Google today added a new feature to Gmail that other email providers have had for years: blocking. Gmail now lets you block specific email addresses with the click of a button — the feature is rolling out today to Gmail on the Web, and will arrive in the Android app “over the next week.”
The block sender option does exactly what you’d expect: It puts the email address into a block list that tells Gmail, “Never show messages from this person again.” Future emails from blocked addresses go in the spam folder, and you can always unblock the sender in Gmail’s settings.
Until now, Gmail users had to use the “Report spam” button to achieve this. Yet sometimes you simply want to block someone, even if their email isn’t exactly spam. This might be a bit confusing, so we asked Google to lay it out for us:
Blocking a sender will result in having all future messages from a specific email address be moved directly to spam.

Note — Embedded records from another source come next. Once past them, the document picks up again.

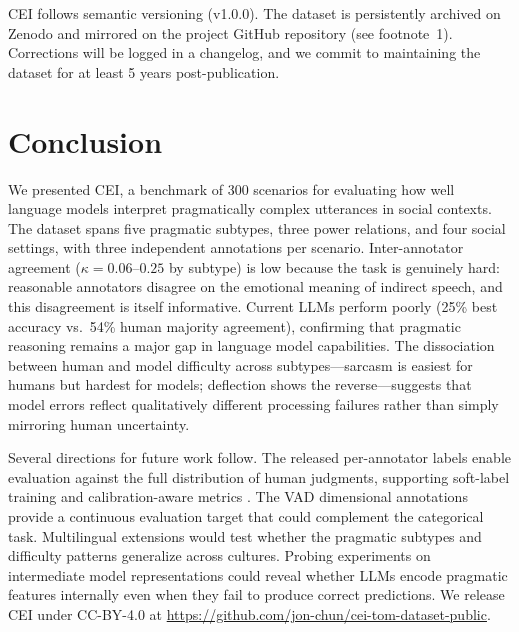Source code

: \documentclass[twoside,11pt]{article}
\begin{document}
CEI follows semantic versioning (v1.0.0). The dataset is persistently archived on Zenodo \citep{chun2026cei} and mirrored on the project GitHub repository (see footnote~1). Corrections will be logged in a changelog, and we commit to maintaining the dataset for at least 5 years post-publication.

\section{Conclusion}
\label{sec:conclusion}

We presented CEI, a benchmark of 300 scenarios for evaluating how well language models interpret pragmatically complex utterances in social contexts. The dataset spans five pragmatic subtypes, three power relations, and four social settings, with three independent annotations per scenario. Inter-annotator agreement ($\kappa = 0.06$--$0.25$ by subtype) is low because the task is genuinely hard: reasonable annotators disagree on the emotional meaning of indirect speech, and this disagreement is itself informative. Current LLMs perform poorly (25\% best accuracy vs.\ 54\% human majority agreement), confirming that pragmatic reasoning remains a major gap in language model capabilities. The dissociation between human and model difficulty across subtypes---sarcasm is easiest for humans but hardest for models; deflection shows the reverse---suggests that model errors reflect qualitatively different processing failures rather than simply mirroring human uncertainty.

Several directions for future work follow. The released per-annotator labels enable evaluation against the full distribution of human judgments, supporting soft-label training and calibration-aware metrics \citep{uma2021learning}. The VAD dimensional annotations provide a continuous evaluation target that could complement the categorical task. Multilingual extensions would test whether the pragmatic subtypes and difficulty patterns generalize across cultures. Probing experiments on intermediate model representations could reveal whether LLMs encode pragmatic features internally even when they fail to produce correct predictions. We release CEI under CC-BY-4.0 at \url{https://github.com/jon-chun/cei-tom-dataset-public}.
\end{document}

It does not hurt the reputation of that sender. ‘Report spam’, however, provides feedback to Gmail on the nature of the email and helps it improve its classification overall.
Here is how it looks in action:
In August, Gmail started surfacing Unsubscribe links to the top of emails, right beside the sender’s email address. This feature had been only available in Gmail on the Web, but Google is now bringing it to Android.
You can now thus opt out of mailing lists directly from the Gmail app. “It’s perfect for those newsletters you subscribed to a while back but don’t read any more,” the company explained.
Google didn’t specify when these features would be coming to iOS or the mobile web. In fact, the company didn’t talk about either of these platforms at all — we’ve asked for details on both and will update you if we hear back. Update: “No ETA yet for an iOS or mobile web launch,” a Google spokesperson told VentureBeat. “Currently, this feature is exclusive to Gmail Desktop and Android app.”
Both these features help you avoid unwanted emails in your Gmail inbox. And yet what we’re really interested in is Google’s new Inbox service and how it plans to merge the two. The feature gap seems to close and widen back and forth between the two. Eventually Google will need to start consolidating.